Thank you for the info on the Roseline shark. I will buy more just not today. I wanted cories, but they were out I have read profiles on them and it seems the emerald and false bandit cory would be my best bet, but they had neither in. And only 1 or 2 of albino and panda cory. Do the cories need to be all the same kind or can you have 6 and they be different??? I've had Pandas and albino, and emerald, the Panda did not do well though.


----------



## 50galkid (Mar 17, 2012)

sonflowerjoela said:


> He is really cool! I looked at something that looks similar at LFS. I wondered about having something like that in community tank. How long have you had him?

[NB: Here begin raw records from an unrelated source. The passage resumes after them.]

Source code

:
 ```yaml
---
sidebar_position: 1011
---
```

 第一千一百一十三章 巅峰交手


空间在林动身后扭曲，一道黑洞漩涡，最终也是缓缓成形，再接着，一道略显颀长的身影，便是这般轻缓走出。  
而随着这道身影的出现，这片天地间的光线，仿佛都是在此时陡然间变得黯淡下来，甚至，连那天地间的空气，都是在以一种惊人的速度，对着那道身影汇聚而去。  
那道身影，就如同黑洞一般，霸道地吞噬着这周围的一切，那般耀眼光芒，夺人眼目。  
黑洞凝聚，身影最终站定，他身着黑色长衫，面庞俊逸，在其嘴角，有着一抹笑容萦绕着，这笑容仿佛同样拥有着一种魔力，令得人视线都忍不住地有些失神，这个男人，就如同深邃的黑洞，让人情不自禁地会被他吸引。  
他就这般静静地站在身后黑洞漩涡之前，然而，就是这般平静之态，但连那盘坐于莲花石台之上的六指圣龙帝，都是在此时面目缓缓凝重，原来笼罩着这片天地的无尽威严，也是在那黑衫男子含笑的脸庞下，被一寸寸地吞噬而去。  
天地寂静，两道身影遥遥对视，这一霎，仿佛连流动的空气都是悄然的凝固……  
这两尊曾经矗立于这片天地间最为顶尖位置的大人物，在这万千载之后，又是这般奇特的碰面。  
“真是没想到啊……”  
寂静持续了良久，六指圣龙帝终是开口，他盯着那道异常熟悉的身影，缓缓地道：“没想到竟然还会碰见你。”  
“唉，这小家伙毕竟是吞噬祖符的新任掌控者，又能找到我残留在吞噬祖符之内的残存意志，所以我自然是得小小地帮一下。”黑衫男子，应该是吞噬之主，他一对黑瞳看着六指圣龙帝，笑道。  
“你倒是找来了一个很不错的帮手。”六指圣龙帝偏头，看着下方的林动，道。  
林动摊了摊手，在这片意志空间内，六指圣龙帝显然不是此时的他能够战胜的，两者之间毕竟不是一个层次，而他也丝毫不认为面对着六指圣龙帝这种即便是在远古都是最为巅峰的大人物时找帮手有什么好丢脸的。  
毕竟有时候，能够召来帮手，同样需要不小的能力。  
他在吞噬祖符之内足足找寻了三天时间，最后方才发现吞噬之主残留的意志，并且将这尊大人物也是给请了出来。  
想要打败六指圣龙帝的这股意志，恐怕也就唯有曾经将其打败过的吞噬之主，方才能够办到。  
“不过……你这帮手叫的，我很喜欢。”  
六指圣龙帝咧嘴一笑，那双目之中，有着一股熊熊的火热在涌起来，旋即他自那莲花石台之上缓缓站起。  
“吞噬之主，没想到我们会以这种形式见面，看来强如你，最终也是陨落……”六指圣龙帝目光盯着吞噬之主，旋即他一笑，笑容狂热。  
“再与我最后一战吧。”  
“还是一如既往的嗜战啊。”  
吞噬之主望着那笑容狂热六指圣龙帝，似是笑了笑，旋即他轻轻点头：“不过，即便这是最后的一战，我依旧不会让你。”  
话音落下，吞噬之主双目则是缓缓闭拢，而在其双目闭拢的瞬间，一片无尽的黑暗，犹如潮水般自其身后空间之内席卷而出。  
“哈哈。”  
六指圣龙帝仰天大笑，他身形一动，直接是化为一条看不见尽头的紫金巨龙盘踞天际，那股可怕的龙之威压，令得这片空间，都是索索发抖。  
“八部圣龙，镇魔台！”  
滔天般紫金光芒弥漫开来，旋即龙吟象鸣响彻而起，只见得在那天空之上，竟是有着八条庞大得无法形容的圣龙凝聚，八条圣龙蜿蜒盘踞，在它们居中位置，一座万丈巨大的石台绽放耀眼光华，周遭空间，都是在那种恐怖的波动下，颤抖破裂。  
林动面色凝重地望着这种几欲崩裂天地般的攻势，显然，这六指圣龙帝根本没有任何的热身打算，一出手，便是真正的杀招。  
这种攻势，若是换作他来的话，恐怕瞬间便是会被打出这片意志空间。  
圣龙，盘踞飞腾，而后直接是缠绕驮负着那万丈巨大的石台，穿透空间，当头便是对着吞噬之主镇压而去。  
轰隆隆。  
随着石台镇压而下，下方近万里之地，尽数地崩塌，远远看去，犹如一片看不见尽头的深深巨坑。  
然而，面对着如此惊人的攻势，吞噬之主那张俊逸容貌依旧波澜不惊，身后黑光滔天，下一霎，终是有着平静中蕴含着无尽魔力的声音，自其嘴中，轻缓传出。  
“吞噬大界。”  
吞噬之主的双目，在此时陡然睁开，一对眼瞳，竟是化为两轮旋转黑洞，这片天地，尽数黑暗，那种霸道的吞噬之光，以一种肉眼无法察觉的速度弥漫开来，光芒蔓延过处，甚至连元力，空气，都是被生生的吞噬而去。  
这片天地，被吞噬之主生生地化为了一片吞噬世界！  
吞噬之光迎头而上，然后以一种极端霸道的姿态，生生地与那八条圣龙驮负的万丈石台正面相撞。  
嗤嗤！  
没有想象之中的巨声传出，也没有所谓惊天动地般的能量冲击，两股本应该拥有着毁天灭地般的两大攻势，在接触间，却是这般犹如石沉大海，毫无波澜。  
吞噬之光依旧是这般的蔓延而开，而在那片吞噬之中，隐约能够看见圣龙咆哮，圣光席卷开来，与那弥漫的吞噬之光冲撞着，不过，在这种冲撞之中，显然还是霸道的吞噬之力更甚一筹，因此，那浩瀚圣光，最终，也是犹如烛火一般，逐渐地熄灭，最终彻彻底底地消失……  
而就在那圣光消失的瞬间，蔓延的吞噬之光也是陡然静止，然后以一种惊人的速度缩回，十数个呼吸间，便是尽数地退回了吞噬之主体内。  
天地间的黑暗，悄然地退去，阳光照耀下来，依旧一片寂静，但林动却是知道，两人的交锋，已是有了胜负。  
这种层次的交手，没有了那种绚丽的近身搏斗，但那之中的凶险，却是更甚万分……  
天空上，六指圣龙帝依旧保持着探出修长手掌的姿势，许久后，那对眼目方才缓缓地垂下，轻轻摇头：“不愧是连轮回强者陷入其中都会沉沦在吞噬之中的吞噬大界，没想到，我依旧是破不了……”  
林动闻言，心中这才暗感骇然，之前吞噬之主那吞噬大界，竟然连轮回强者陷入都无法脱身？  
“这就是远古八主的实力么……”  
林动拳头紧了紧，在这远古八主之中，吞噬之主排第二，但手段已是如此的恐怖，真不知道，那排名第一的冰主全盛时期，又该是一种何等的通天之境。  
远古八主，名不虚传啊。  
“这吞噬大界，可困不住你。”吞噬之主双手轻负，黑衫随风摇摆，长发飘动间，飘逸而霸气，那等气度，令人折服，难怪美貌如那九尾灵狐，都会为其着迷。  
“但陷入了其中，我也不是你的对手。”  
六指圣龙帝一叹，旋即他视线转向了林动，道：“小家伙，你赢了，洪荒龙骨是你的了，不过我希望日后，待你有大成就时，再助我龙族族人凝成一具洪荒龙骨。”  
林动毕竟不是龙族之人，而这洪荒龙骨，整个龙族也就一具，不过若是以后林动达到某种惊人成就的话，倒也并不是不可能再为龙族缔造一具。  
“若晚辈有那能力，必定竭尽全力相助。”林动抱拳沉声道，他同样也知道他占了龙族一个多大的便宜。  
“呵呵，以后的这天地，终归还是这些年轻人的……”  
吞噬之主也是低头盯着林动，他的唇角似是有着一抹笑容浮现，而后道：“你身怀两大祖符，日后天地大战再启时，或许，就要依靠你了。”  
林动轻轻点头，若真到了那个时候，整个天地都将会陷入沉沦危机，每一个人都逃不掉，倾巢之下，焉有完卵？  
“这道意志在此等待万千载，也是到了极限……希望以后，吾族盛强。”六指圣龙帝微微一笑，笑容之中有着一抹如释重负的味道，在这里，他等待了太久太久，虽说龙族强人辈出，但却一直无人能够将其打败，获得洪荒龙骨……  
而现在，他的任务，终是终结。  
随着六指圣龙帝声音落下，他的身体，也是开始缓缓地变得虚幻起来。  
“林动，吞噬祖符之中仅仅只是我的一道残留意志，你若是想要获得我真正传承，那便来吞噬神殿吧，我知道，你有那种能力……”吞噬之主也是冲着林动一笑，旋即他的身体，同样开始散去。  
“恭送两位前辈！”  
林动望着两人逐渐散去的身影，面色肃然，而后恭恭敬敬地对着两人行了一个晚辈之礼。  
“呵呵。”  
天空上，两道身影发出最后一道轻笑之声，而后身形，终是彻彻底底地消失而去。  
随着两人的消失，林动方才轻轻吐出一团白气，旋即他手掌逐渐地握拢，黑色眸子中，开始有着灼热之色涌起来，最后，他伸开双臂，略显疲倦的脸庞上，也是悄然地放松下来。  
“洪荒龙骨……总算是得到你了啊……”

I have had him for 1 year and i keep neons with him


----------



## thekoimaiden (Oct 19, 2011)

sonflowerjoela said:


> Thank you for the info on the Roseline shark. I will buy more just not today. I wanted cories, but they were out I have read profiles on them and it seems the emerald and false bandit cory would be my best bet, but they had neither in. And only 1 or 2 of albino and panda cory. Do the cories need to be all the same kind or can you have 6 and they be different??? I've had Pandas and albino, and emerald, the Panda did not do well though.


Cories will school with members of their own species before going to another species, so if you want to keep multiple species you could do 2 schools of 4-5 fish.


----------